▶ **What you are asked to do**
In your copy, include no images and return each entry exactly as written.

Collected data

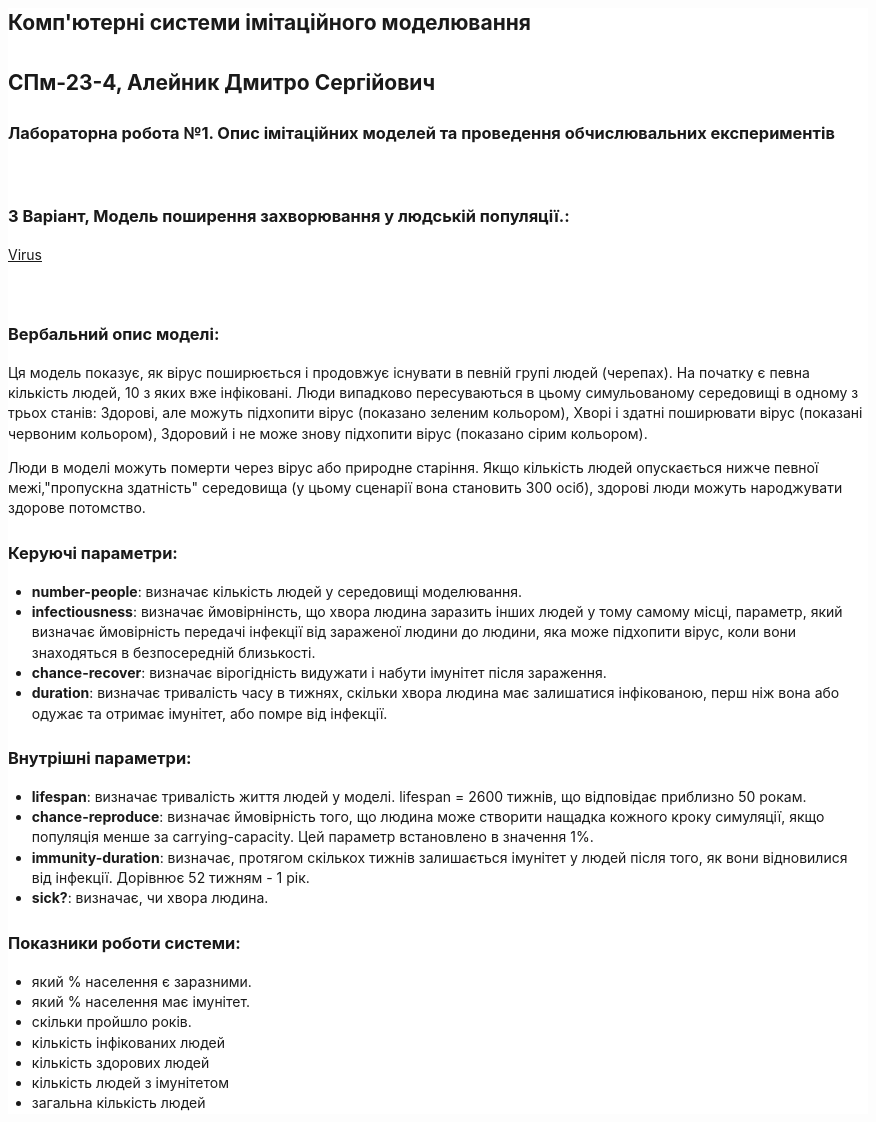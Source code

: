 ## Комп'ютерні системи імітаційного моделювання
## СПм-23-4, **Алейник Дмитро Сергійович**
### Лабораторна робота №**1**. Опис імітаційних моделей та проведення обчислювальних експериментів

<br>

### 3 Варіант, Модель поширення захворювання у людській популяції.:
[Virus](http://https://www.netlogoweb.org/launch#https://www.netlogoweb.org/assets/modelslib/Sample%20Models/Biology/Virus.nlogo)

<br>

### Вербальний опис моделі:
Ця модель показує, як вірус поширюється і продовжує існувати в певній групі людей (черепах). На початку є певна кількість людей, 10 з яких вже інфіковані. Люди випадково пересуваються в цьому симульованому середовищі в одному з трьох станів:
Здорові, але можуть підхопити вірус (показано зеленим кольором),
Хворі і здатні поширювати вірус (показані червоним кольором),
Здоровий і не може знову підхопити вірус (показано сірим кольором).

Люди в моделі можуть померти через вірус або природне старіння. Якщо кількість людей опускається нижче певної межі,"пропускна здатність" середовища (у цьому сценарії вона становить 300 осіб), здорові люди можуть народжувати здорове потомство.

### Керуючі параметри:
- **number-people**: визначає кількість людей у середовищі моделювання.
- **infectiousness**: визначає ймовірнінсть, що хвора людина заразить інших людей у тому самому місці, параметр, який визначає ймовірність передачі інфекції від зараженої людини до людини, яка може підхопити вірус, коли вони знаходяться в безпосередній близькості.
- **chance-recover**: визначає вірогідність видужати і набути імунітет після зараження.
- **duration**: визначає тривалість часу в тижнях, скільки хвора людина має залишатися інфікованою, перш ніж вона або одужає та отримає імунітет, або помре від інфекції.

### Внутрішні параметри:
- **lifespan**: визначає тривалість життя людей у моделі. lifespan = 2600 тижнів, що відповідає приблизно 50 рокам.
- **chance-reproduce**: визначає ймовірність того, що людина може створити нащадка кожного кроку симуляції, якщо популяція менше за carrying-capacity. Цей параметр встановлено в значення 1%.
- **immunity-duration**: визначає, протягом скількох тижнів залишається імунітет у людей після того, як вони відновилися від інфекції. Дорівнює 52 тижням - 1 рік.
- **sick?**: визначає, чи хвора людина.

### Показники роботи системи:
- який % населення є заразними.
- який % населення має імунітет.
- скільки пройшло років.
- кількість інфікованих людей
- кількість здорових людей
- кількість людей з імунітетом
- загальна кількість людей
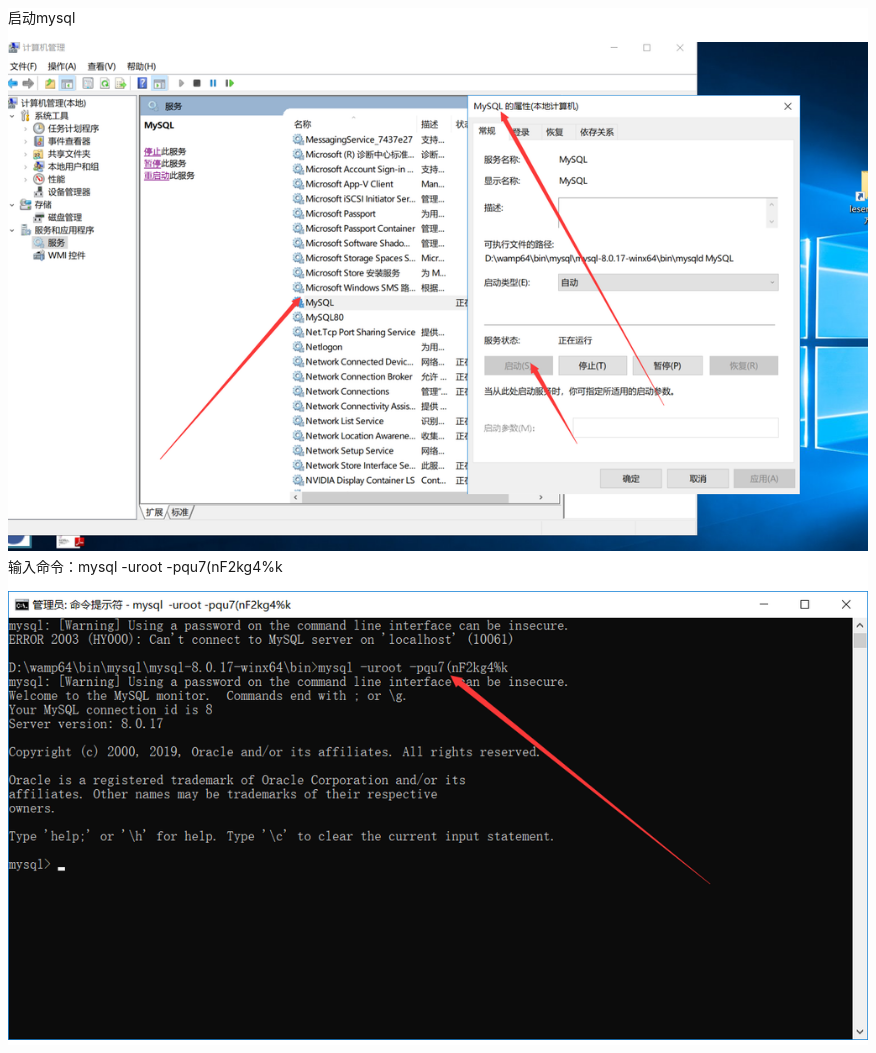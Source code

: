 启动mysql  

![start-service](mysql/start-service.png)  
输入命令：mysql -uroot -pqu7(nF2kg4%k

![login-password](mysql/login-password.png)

▶ **Your response**
Source code

: ## Комп'ютерні системи імітаційного моделювання
## СПм-23-4, **Алейник Дмитро Сергійович**
### Лабораторна робота №**1**. Опис імітаційних моделей та проведення обчислювальних експериментів

<br>

### 3 Варіант, Модель поширення захворювання у людській популяції.:
[Virus](http://https://www.netlogoweb.org/launch#https://www.netlogoweb.org/assets/modelslib/Sample%20Models/Biology/Virus.nlogo)

<br>

### Вербальний опис моделі:
Ця модель показує, як вірус поширюється і продовжує існувати в певній групі людей (черепах). На початку є певна кількість людей, 10 з яких вже інфіковані. Люди випадково пересуваються в цьому симульованому середовищі в одному з трьох станів:
Здорові, але можуть підхопити вірус (показано зеленим кольором),
Хворі і здатні поширювати вірус (показані червоним кольором),
Здоровий і не може знову підхопити вірус (показано сірим кольором).

Люди в моделі можуть померти через вірус або природне старіння. Якщо кількість людей опускається нижче певної межі,"пропускна здатність" середовища (у цьому сценарії вона становить 300 осіб), здорові люди можуть народжувати здорове потомство.

### Керуючі параметри:
- **number-people**: визначає кількість людей у середовищі моделювання.
- **infectiousness**: визначає ймовірнінсть, що хвора людина заразить інших людей у тому самому місці, параметр, який визначає ймовірність передачі інфекції від зараженої людини до людини, яка може підхопити вірус, коли вони знаходяться в безпосередній близькості.
- **chance-recover**: визначає вірогідність видужати і набути імунітет після зараження.
- **duration**: визначає тривалість часу в тижнях, скільки хвора людина має залишатися інфікованою, перш ніж вона або одужає та отримає імунітет, або помре від інфекції.

### Внутрішні параметри:
- **lifespan**: визначає тривалість життя людей у моделі. lifespan = 2600 тижнів, що відповідає приблизно 50 рокам.
- **chance-reproduce**: визначає ймовірність того, що людина може створити нащадка кожного кроку симуляції, якщо популяція менше за carrying-capacity. Цей параметр встановлено в значення 1%.
- **immunity-duration**: визначає, протягом скількох тижнів залишається імунітет у людей після того, як вони відновилися від інфекції. Дорівнює 52 тижням - 1 рік.
- **sick?**: визначає, чи хвора людина.

### Показники роботи системи:
- який % населення є заразними.
- який % населення має імунітет.
- скільки пройшло років.
- кількість інфікованих людей
- кількість здорових людей
- кількість людей з імунітетом
- загальна кількість людей
Source code

: 启动mysql  

![start-service](mysql/start-service.png)  
输入命令：mysql -uroot -pqu7(nF2kg4%k

![login-password](mysql/login-password.png)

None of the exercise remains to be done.